Hold on just a damned second. Tony isn't an entry-level worker or mid-level manager at Stark Industries. He is the fucking CEO. His name is on the goddamned building. Why the hell didn't one of his 7 billion phones and/or answering services ring the instant the injunction was filed? Why didn't Pepper, Tony's personal assistant who handles every single aspect of his life, pass on the information?
Her punishment? She's named CEO in the next film.
We are assaulted to the point of irritation with the idea that Tony is a cosmic genius, yet he makes absolutely no effort to pay any attention to what is happening with his company. And don't say he was a hands-off inventor who didn't really get involved with the business side of things -- after three months of being held hostage by cave terrorists, the first thing he does is completely restructure the business by dissolving the weapons manufacturing arm. It's incredibly important to him, and therefore baffling that he wouldn't check in from time to time to see how everything was progressing in the wake of his job-destroying mental breakdown.

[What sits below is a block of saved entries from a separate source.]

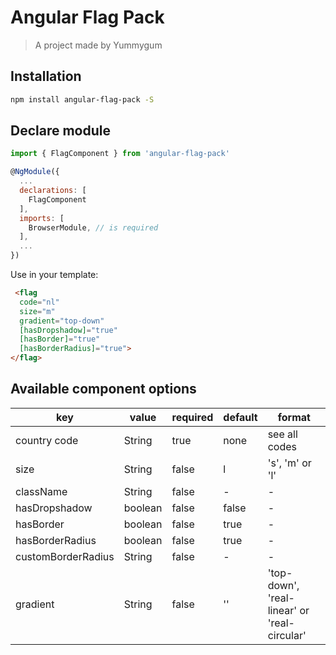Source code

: # Angular Flag Pack

> A project made by Yummygum

## Installation

```bash
npm install angular-flag-pack -S
```

## Declare module
```js
import { FlagComponent } from 'angular-flag-pack'

@NgModule({
  ...
  declarations: [
    FlagComponent
  ],
  imports: [
    BrowserModule, // is required
  ],
  ...
})
```

Use in your template:
```html
 <flag
  code="nl"
  size="m"
  gradient="top-down"
  [hasDropshadow]="true"
  [hasBorder]="true"
  [hasBorderRadius]="true">
</flag>
```

## Available component options

| key   | value   | required | default | format |
|-------|-------|------|------|------|
| country code |  String | true | none | see all codes |
| size |  String | false | l | 's', 'm' or 'l' |
| className |  String | false | - | - |
| hasDropshadow |  boolean | false | false | - |
| hasBorder |  boolean | false | true | - |
| hasBorderRadius | boolean | false | true | - |
| customBorderRadius |  String | false | - | - |
| gradient |  String | false | '' | 'top-down', 'real-linear' or 'real-circular' |

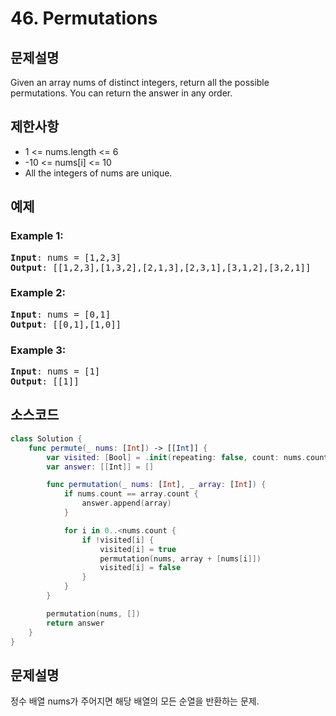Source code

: # 46. Permutations

## 문제설명
Given an array nums of distinct integers, return all the possible 
permutations. You can return the answer in any order.

## 제한사항
- 1 <= nums.length <= 6
- -10 <= nums[i] <= 10
- All the integers of nums are unique.

## 예제
### Example 1:
<pre>
<b>Input</b>: nums = [1,2,3]
<b>Output</b>: [[1,2,3],[1,3,2],[2,1,3],[2,3,1],[3,1,2],[3,2,1]]
</pre>

### Example 2:
<pre>
<b>Input</b>: nums = [0,1]
<b>Output</b>: [[0,1],[1,0]]
</pre>

### Example 3:
<pre>
<b>Input</b>: nums = [1]
<b>Output</b>: [[1]]
</pre>

## 소스코드
```Swift
class Solution {
    func permute(_ nums: [Int]) -> [[Int]] {
        var visited: [Bool] = .init(repeating: false, count: nums.count)
        var answer: [[Int]] = []

        func permutation(_ nums: [Int], _ array: [Int]) {
            if nums.count == array.count {
                answer.append(array)
            }

            for i in 0..<nums.count {
                if !visited[i] {
                    visited[i] = true
                    permutation(nums, array + [nums[i]])
                    visited[i] = false
                }
            }
        }

        permutation(nums, [])
        return answer
    }
}
```

## 문제설명
정수 배열 nums가 주어지면 해당 배열의 모든 순열을 반환하는 문제.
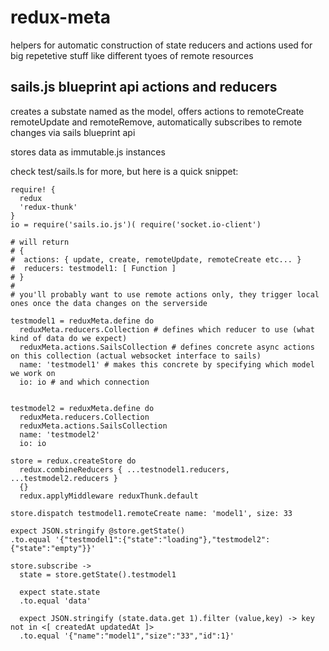 # redux-meta

helpers for automatic construction of state reducers and actions
used for big repetetive stuff like different tyoes of remote resources

## sails.js blueprint api actions and reducers

creates a substate named as the model, offers actions to remoteCreate remoteUpdate and remoteRemove, automatically subscribes to remote changes via sails blueprint api

stores data as immutable.js instances

check test/sails.ls for more, but here is a quick snippet:

```livescript
require! {
  redux
  'redux-thunk'
}
io = require('sails.io.js')( require('socket.io-client')

# will return
# { 
#  actions: { update, create, remoteUpdate, remoteCreate etc... } 
#  reducers: testmodel1: [ Function ]
# }
#
# you'll probably want to use remote actions only, they trigger local ones once the data changes on the serverside

testmodel1 = reduxMeta.define do
  reduxMeta.reducers.Collection # defines which reducer to use (what kind of data do we expect)
  reduxMeta.actions.SailsCollection # defines concrete async actions on this collection (actual websocket interface to sails)
  name: 'testmodel1' # makes this concrete by specifying which model we work on
  io: io # and which connection


testmodel2 = reduxMeta.define do
  reduxMeta.reducers.Collection
  reduxMeta.actions.SailsCollection
  name: 'testmodel2'
  io: io

store = redux.createStore do
  redux.combineReducers { ...testnodel1.reducers, ...testmodel2.reducers }
  {}
  redux.applyMiddleware reduxThunk.default

store.dispatch testmodel1.remoteCreate name: 'model1', size: 33

expect JSON.stringify @store.getState()
.to.equal '{"testmodel1":{"state":"loading"},"testmodel2":{"state":"empty"}}'

store.subscribe ->
  state = store.getState().testmodel1

  expect state.state
  .to.equal 'data'

  expect JSON.stringify (state.data.get 1).filter (value,key) -> key not in <[ createdAt updatedAt ]>
  .to.equal '{"name":"model1","size":"33","id":1}'

```


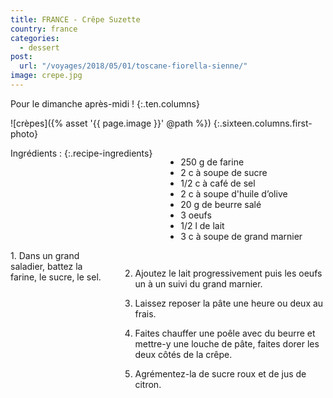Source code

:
 ```yaml
---
title: FRANCE - Crêpe Suzette
country: france
categories:
  - dessert
post:
  url: "/voyages/2018/05/01/toscane-fiorella-sienne/"
image: crepe.jpg
---
```


Pour le dimanche après-midi !
{:.ten.columns}
<!--fin extrait-->

![crèpes]({% asset '{{ page.image }}' @path %})
{:.sixteen.columns.first-photo}

<div class="four columns" markdown="1">
Ingrédients :
{:.recipe-ingredients}

- 250 g de farine
- 2 c à soupe de sucre
- 1/2 c à café de sel
- 2 c à soupe d'huile d’olive
- 20 g de beurre salé
- 3 oeufs
- 1/2 l de lait
- 3 c à soupe de grand marnier
</div>

<div class="ten columns" markdown="1">
1. Dans un grand saladier, battez la
farine, le sucre, le sel.

2. Ajoutez le lait progressivement puis les
oeufs un à un suivi du grand marnier.

3. Laissez reposer la pâte une heure ou
deux au frais.

4. Faites chauffer une poêle avec du
beurre et mettre-y une louche de pâte,
faites dorer les deux côtés de la crêpe.

5. Agrémentez-la de sucre roux et de jus de
citron.
</div>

But he's too busy screaming at robots in his basement and zipping around Ferris wheels in his rocket suit to be bothered with any of that bullshit. If Tony had decided to check out the proceedings, he would've noticed that Obadiah was trying to lock him out, which in turn might have prompted him to take a closer look at what his partner had been up to for the past several months, thus uncovering Obadiah's nefarious plot (which, to be fair, seems to change on a scene-by-scene basis). But Tony, the business-savvy super genius who could've hacked any secret file on Obadiah's computer with a sidelong glance, didn't think to make even a cursory checkup on something that was surely big enough news to hit the front page of The Wall Street Journal.